Canada stands to gain from a reported World Organization for Animal Health (OIE) resolution that discards the 30-month age limit from the global body’s BSE-related safety standards for international beef trade.
A report Saturday from Japan’s Kyodo news agency, via the Associated Press news service, said the OIE adopted the resolution last week, which may help clear paths for more exports of Canadian beef from cattle of all ages.
According to Ted Haney, president of the Canada Beef Export Federation, the OIE resolution should help expand markets in the 34 countries that still limit imports of Canadian boneless beef to those from animals age 30 months or younger.
OIE safety standards had since 2005 recommended limiting beef exports from countries with BSE to boneless beef from animals under 30 months old (UTMs). According to AP and Kyodo, the new OIE resolution urges that boneless beef exports from cattle of all ages now be allowed for export.
In other words, according to Haney, it now wouldn’t matter if boneless beef comes from a country of unknown, controlled or negligible risk for BSE, or a country that has no ban on ruminant-to-ruminant feeding.
Essentially, as long as specified risk materials (SRMs, the tissues known to harbour the proteins that cause BSE in infected animals) have been removed at slaughter and in processing, boneless beef is safe to trade, Haney said Tuesday.
The OIE’s decision “establishes a much more positive environment” for Canada to press for an end to certain countries’ bans and restrictions, he said. Japan, for example, has since 2005 limited its imports from Canada to beef from cattle under just 20 months of age.
Haney said the CBEF has also heard feedback from South Korea that the OIE’s new resolution is likely to considerably weaken Korea’s case at the World Trade Organization, where Canada in April filed for consultations on that country’s BSE-related ban on Canadian beef.

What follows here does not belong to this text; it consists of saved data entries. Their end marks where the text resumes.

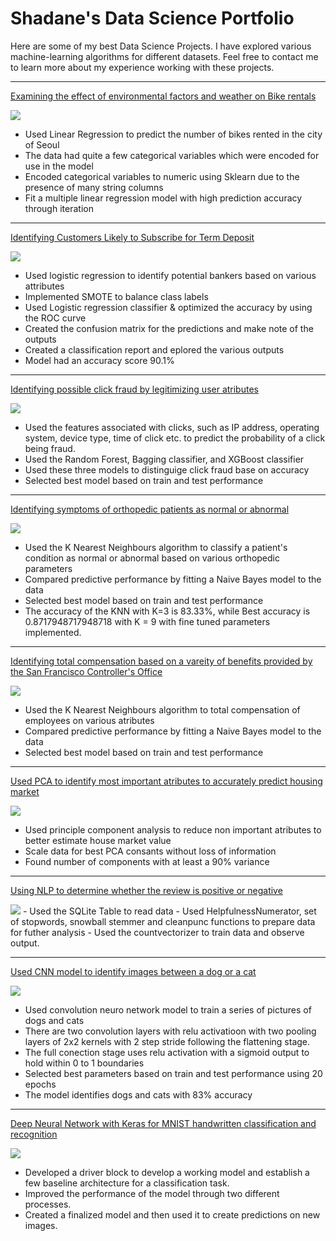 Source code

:# Shadane's Data Science Portfolio

Here are some of my best Data Science Projects. I have explored various machine-learning algorithms for different datasets. Feel free to contact me to learn more about my experience working with these projects.


***

[Examining the effect of environmental factors and weather on Bike rentals](https://github.com/Shads2290/shadane-williams.github.io/blob/master/Projects/Linear_reg_project.ipynb)

<img src="images/seoul-bikes.jpeg"/>

- Used Linear Regression to predict the number of bikes rented in the city of Seoul
- The data had quite a few categorical variables which were encoded for use in the model
- Encoded categorical variables to numeric using Sklearn due to the presence of many string columns
- Fit a multiple linear regression model with high prediction accuracy through iteration

***

[Identifying Customers Likely to Subscribe for Term Deposit](https://colab.research.google.com/drive/1h3Rnc_h4cgTWTaLEYmQDgoLqIJdiNlsc)

<img src="images/bank.jpeg"/>

- Used logistic regression to identify potential bankers based on various attributes
- Implemented SMOTE to balance class labels
- Used Logistic regression classifier & optimized the accuracy by using the ROC curve
- Created the confusion matrix for the predictions and make note of the outputs
- Created a classification report and eplored the various outputs
- Model had an accuracy score 90.1%

***

[Identifying possible click fraud by legitimizing user atributes](https://colab.research.google.com/drive/1UqxyiKf465NEJ0hPZpT3DYRA4bJE7FCh)

<img src="images/click fraud.jpeg"/>

- Used the features associated with clicks, such as IP address, operating system, device type, time of click etc. to predict the probability of a click being fraud.
- Used the Random Forest, Bagging classifier, and XGBoost classifier
- Used these three models to distinguige click fraud base on accuracy
- Selected best model based on train and test performance

***

[Identifying symptoms of orthopedic patients as normal or abnormal](https://colab.research.google.com/drive/1Sk_SQlq-TWaYNEpIgdz4l3TOttzcIYcS?usp=sharing)

<img src= "images/bones.jpeg"/>

- Used the K Nearest Neighbours algorithm to classify a patient's condition as normal or abnormal based on various orthopedic parameters
- Compared predictive performance by fitting a Naive Bayes model to the data
- Selected best model based on train and test performance
- The accuracy of the KNN with K=3 is 83.33%, while Best accuracy is 0.8717948717948718 with K = 9 with fine tuned parameters implemented.
***

[Identifying total compensation based on a vareity of benefits provided by the San Francisco Controller's Office](https://colab.research.google.com/drive/1r8buRPpTT-F009BI0mFsToJrf5bMYfdM#scrollTo=OWR6XNB4A5Gi)

<img src= "images/Total Compensation.jpeg"/>

- Used the K Nearest Neighbours algorithm to total compensation of employees on various atributes
- Compared predictive performance by fitting a Naive Bayes model to the data
- Selected best model based on train and test performance
***

[Used PCA to identify most important atributes to accurately predict housing market](https://colab.research.google.com/drive/1qLA_6kUuqd9vT_KfFzq2qxQZp40XEuZh)

<img src= "images/housing.jpeg"/>

- Used principle component analysis to reduce non important atributes to better estimate house market value
- Scale data for best PCA consants without loss of information
- Found number of components with at least a 90% variance
***

[Using NLP to determine whether the review is positive or negative](https://colab.research.google.com/drive/1aoQel3nYgHOJAWllF-56BQdoG3xiV4fN)

<img src= "images/reviews.jpeg"/>
- Used the SQLite Table to read data
- Used HelpfulnessNumerator, set of stopwords, snowball stemmer and cleanpunc functions to prepare data for futher analysis
- Used the countvectorizer to train data and observe output. 

***

[Used CNN model to identify images between a dog or a cat](https://colab.research.google.com/drive/1rvMGRZg5jFbRNBBKpVkIrA-javVkPkKs)

<img src= "images/CATS.jpeg"/>

- Used convolution neuro network model to train a series of pictures of dogs and cats
- There are two convolution layers with relu activatioon with two pooling layers of 2x2 kernels with 2 step stride
  following the flattening stage.
- The full conection stage uses relu activation with a sigmoid output to hold within 0 to 1 boundaries
- Selected best parameters based on train and test performance using 20 epochs
- The model identifies dogs and cats with 83% accuracy

***

[Deep Neural Network with Keras for MNIST handwritten classification and recognition](https://colab.research.google.com/drive/1t7NiTczdrYY6BqL0umevKVKkr73Y8mUz)

<img src= "images/HAND.png"/>

- Developed a driver block to develop a working model and establish a few baseline architecture for a classification task.
- Improved the performance of the model through two different processes.
- Created a finalized model and then used it to create predictions on new images.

The UTM rule now observed by some countries did not originate at the OIE, Haney noted, adding that it was a benchmark imposed by the U.S. government and first applied to U.S. imports of Canadian beef in 2003.
The OIE didn’t have a UTM rule until it revised its own guidelines two years later, he said. The U.S. rule was the template, and “it’s taken the OIE to undo it.”
The OIE’s new resolution, he said, confirms that the U.S. UTM rule was not only detrimental to cross-border trade in the beef sector but was not based in science.
Calls for Japan to budge on its 20-month rule were also expected to gain traction from the OIE’s decision last week to grant “controlled risk” BSE status to Japan.
The Reuters news agency last week quoted beef industry analysts as saying the OIE’s decision on Japan would add pressure on Japan to grant more U.S. imports, as “it could hardly ask countries to end restrictions on its meat due to its new OIE status without easing its own limits on U.S. imports.”
Japan and Korea both shut their ports to all Canadian cattle, beef and related products in May 2003, when Canada found its first domestic case of BSE in an Alberta cow.
The OIE recognized Canada’s “controlled risk” status for BSE in May 2007, taking into account its ban on ruminant-to-ruminant feeding and enforced removal of SRMs at slaughter.
While some countries such as the U.S. have restored market access for Canadian beef and live cattle over time, Ottawa has made “ongoing” representations to Japan and other trading partners, asking that they resume trade in all beef and/or cattle based on Canada’s controlled-risk status.
According to the Canadian Cattlemen’s Association, Japan had been Canada’s third-largest market for beef before May 2003.
In 2002, the CCA said, Canada exported just over $81 million worth of beef to Japan, which the association described as “an important market for certain products that are difficult to sell in Canada.”
South Korea, meanwhile, had previously been Canada’s fourth-largest beef export market, with sales of $50 million in 2002.